Lorsque le sujet doit apprendre une liste d'items et qu'il est interrogé immédiatement après l'apprentissage, on parle de rappel immédiat. Ce rappel immédiat est à opposer aux tâches de rappel différé, où le sujet est testé après quelques minutes après l'apprentissage de la liste. Le rappel immédiat est largement plus facile que le rappel différé. Avec le rappel différé, le sujet a le temps d'oublier la liste apprise avec le rappel différé, mais pas en rappel immédiat. De plus, le rappel peut se faire dans un ordre différent de celui de la liste : on parle de rappel libre, à opposer au rappel sériel où le sujet doit rappeler les items dans l'ordre de présentation. Le rappel libre est nettement plus facile que le rappel sériel, pour diverses raisons : l'ordre des items n'est pas à mémoriser, l'oubli d'un item ne nuit par au rappel des suivants, etc.
L'effet de la répétition
modifierIl semble évident que la répétition est importante pour la mémorisation. On se souvient tous de notre scolarité, des heures passées à réviser nos cours, à revoir sans cesse les notions et exercices déjà vus ou faits. Beaucoup d'élèves ont souvent pesté sur la difficulté qu'il y a à apprendre un cours parfaitement. Il faut dire qu'apprendre par cœur un grand nombre d'informations prend du temps, beaucoup de répétitions et d'efforts. Beaucoup aimeraient que ce ne soit pas le cas et il n'est pas rare que les élèves recherchent des méthodes plus efficaces pour mémoriser, afin d'y passer moins de temps. Mais force est de constater que la répétition est malgré tout un bon moyen pour mémoriser des informations, surtout si celles-ci n'ont pas vraiment de sens. Il va de soi que plus de temps passé à réviser quelque chose a un effet positif : mieux vaut passer quatre heures à revoir quelque chose que d'y passer seulement une heure. Et si les intuitions sont souvent trompeuses, ce n'est pas le cas ici. Plus on répète quelque chose, plus on s'en souvient : la répétition consolide les connaissances et souvenirs acquis.
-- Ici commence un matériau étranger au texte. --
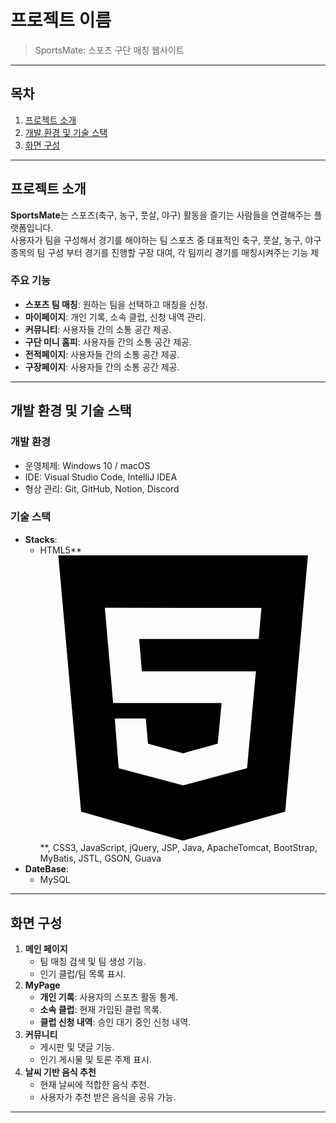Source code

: # 프로젝트 이름

> SportsMate: 스포츠 구단 매칭 웹사이트

---

## 목차

1. [프로젝트 소개](#프로젝트-소개)  
2. [개발 환경 및 기술 스택](#개발-환경-및-기술-스택)  
3. [화면 구성](#화면-구성)  

---

## 프로젝트 소개

**SportsMate**는 스포츠(축구, 농구, 풋살, 야구) 활동을 즐기는 사람들을 연결해주는 플랫폼입니다.  
사용자가 팀을 구성해서 경기를 해야하는 팀 스포츠 중 대표적인 축구, 풋살, 농구, 야구 종목의 팀 구성 부터 경기를 진행할 구장 대여, 각 팀끼리 경기를 매칭시켜주는 기능 제

### 주요 기능
- **스포츠 팀 매칭**: 원하는 팀을 선택하고 매칭을 신청.
- **마이페이지**: 개인 기록, 소속 클럽, 신청 내역 관리.
- **커뮤니티**: 사용자들 간의 소통 공간 제공.
- **구단 미니 홈피**: 사용자들 간의 소통 공간 제공.
- **전적페이지**: 사용자들 간의 소통 공간 제공.
- **구장페이지**: 사용자들 간의 소통 공간 제공.

---

## 개발 환경 및 기술 스택

### 개발 환경
- 운영체제: Windows 10 / macOS  
- IDE: Visual Studio Code, IntelliJ IDEA  
- 형상 관리: Git, GitHub, Notion, Discord

### 기술 스택
- **Stacks**:  
  - HTML5**<svg role="img" viewBox="0 0 24 24" xmlns="http://www.w3.org/2000/svg"><title>HTML5</title><path d="M1.5 0h21l-1.91 21.563L11.977 24l-8.564-2.438L1.5 0zm7.031 9.75l-.232-2.718 10.059.003.23-2.622L5.412 4.41l.698 8.01h9.126l-.326 3.426-2.91.804-2.955-.81-.188-2.11H6.248l.33 4.171L12 19.351l5.379-1.443.744-8.157H8.531z"/></svg>**, CSS3, JavaScript, jQuery, JSP, Java, ApacheTomcat, BootStrap, MyBatis, JSTL, GSON, Guava 
- **DateBase**:  
  - MySQL  

---

## 화면 구성

1. **메인 페이지**
   - 팀 매칭 검색 및 팀 생성 기능.
   - 인기 클럽/팀 목록 표시.
2. **MyPage**
   - **개인 기록**: 사용자의 스포츠 활동 통계.  
   - **소속 클럽**: 현재 가입된 클럽 목록.  
   - **클럽 신청 내역**: 승인 대기 중인 신청 내역.  
3. **커뮤니티**
   - 게시판 및 댓글 기능.  
   - 인기 게시물 및 토론 주제 표시.  
4. **날씨 기반 음식 추천**
   - 현재 날씨에 적합한 음식 추천.
   - 사용자가 추천 받은 음식을 공유 가능.

---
Cela n'étonnera sans doute pas grand monde, mais les sciences demandent que toute hypothèse soit vérifiée, confirmée. Ebbinghaus a été le premier à confirmer l'effet de la répétition sur l'apprentissage, avec ses expériences. D'autres vérifications sont venues d'expériences plus récentes, et notamment par l'étude de Bahrick et Al. Pour cette étude, les chercheurs ont regroupé plusieurs élèves de leur ancienne université et leur ont fait passer des tests pour vérifier ce qu'ils avaient retenu de leurs anciens cours d'espagnol. Certains élèves avaient eu peu de cours d'espagnol, alors que d'autres en avaient eu beaucoup plus (une histoire d'années d'études et d'options, assez spécifique aux universités américaines). Les tests étaient assez simples et se limitaient à des questions de vocabulaire du style : "Comment dit-on le mot chien en espagnol ?" ou inversement. En plus des résultats aux tests, les chercheurs ont amassé des données sur le nombre d'heures de cours suivis par les sujets, ainsi que d'autres variables. Les chercheurs ont alors analysé les résultats et ont remarqué une bonne corrélation entre les résultats des tests et le nombre de cours passés par les participants. Ceux qui avaient vu une seule fois les mots dans leur scolarité avait un taux de rappel de presque zéro, ceux qui les avaient vu trois fois atteignaient 30 %, et deux qui avaient vu cinq fois ces mots durant leur scolarité atteignaient 60 % de réussite.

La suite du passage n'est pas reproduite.